#### [Data for the task]
= = = = =

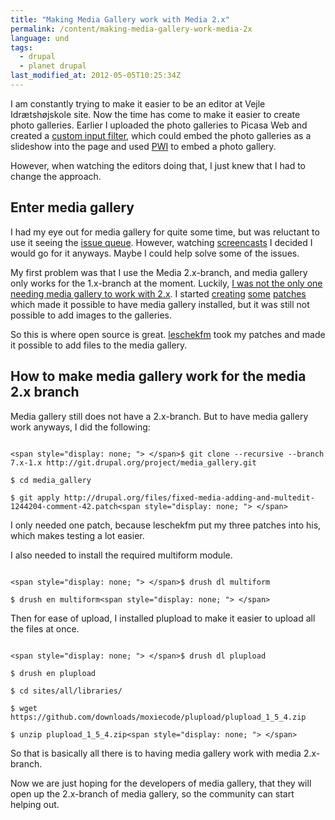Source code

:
 ```yaml
---
title: "Making Media Gallery work with Media 2.x"
permalink: /content/making-media-gallery-work-media-2x
language: und
tags:
  - drupal
  - planet drupal
last_modified_at: 2012-05-05T10:25:34Z
---
```


I am constantly trying to make it easier to be an editor at Vejle Idrætshøjskole site. Now the time has come to make it easier to create photo galleries. Earlier I uploaded the photo galleries to Picasa Web and created a [custom input filter](http://drupal.org/project/picasa_slideshow_filter), which could embed the photo galleries as a slideshow into the page and used [PWI](http://code.google.com/p/pwi/) to embed a photo gallery.

However, when watching the editors doing that, I just knew that I had to change the approach.

Enter media gallery
-------------------

I had my eye out for media gallery for quite some time, but was reluctant to use it seeing the [issue queue](http://drupal.org/project/issues/media_gallery?categories=All). However, watching [screencasts](http://www.youtube.com/watch?v=0nA7Xjq66DI) I decided I would go for it anyways. Maybe I could help solve some of the issues.

My first problem was that I use the Media 2.x-branch, and media gallery only works for the 1.x-branch at the moment. Luckily, [I was not the only one needing media gallery to work with 2.x](http://drupal.org/node/1244204). I started [creating](http://drupal.org/files/install-on-media-2x-branch.patch) [some](http://drupal.org/files/open-addimage-popup-issue-1244204-comment-40_0.patch) [patches](http://drupal.org/files/changed-formatter-to-file-issue-1244204-comment-41.patch) which made it possible to have media gallery installed, but it was still not possible to add images to the galleries.

So this is where open source is great. [leschekfm](http://drupal.org/user/264153) took my patches and made it possible to add files to the media gallery.

How to make media gallery work for the media 2.x branch
-------------------------------------------------------

Media gallery still does not have a 2.x-branch. But to have media gallery work anyways, I did the following:

```

<span style="display: none; "> </span>$ git clone --recursive --branch 7.x-1.x http://git.drupal.org/project/media_gallery.git

$ cd media_gallery

$ git apply http://drupal.org/files/fixed-media-adding-and-multedit-1244204-comment-42.patch<span style="display: none; "> </span>
```
I only needed one patch, because leschekfm put my three patches into his, which makes testing a lot easier.

I also needed to install the required multiform module.

```

<span style="display: none; "> </span>$ drush dl multiform

$ drush en multiform<span style="display: none; "> </span>
```
Then for ease of upload, I installed plupload to make it easier to upload all the files at once.

```

<span style="display: none; "> </span>$ drush dl plupload

$ drush en plupload

$ cd sites/all/libraries/

$ wget https://github.com/downloads/moxiecode/plupload/plupload_1_5_4.zip

$ unzip plupload_1_5_4.zip<span style="display: none; "> </span>
```
So that is basically all there is to having media gallery work with media 2.x-branch.

Now we are just hoping for the developers of media gallery, that they will open up the 2.x-branch of media gallery, so the community can start helping out.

= = = = =

#### [Activity]
Everything from the line containing "So this is where" to the final line of the entries above should be output exactly, and nothing more.

#### [Written response]
So this is where open source is great. [leschekfm](http://drupal.org/user/264153) took my patches and made it possible to add files to the media gallery.

How to make media gallery work for the media 2.x branch
-------------------------------------------------------

Media gallery still does not have a 2.x-branch. But to have media gallery work anyways, I did the following:

```

<span style="display: none; "> </span>$ git clone --recursive --branch 7.x-1.x http://git.drupal.org/project/media_gallery.git

$ cd media_gallery

$ git apply http://drupal.org/files/fixed-media-adding-and-multedit-1244204-comment-42.patch<span style="display: none; "> </span>
```
I only needed one patch, because leschekfm put my three patches into his, which makes testing a lot easier.

I also needed to install the required multiform module.

```

<span style="display: none; "> </span>$ drush dl multiform

$ drush en multiform<span style="display: none; "> </span>
```
Then for ease of upload, I installed plupload to make it easier to upload all the files at once.

```

<span style="display: none; "> </span>$ drush dl plupload

$ drush en plupload

$ cd sites/all/libraries/

$ wget https://github.com/downloads/moxiecode/plupload/plupload_1_5_4.zip

$ unzip plupload_1_5_4.zip<span style="display: none; "> </span>
```
So that is basically all there is to having media gallery work with media 2.x-branch.

Now we are just hoping for the developers of media gallery, that they will open up the 2.x-branch of media gallery, so the community can start helping out.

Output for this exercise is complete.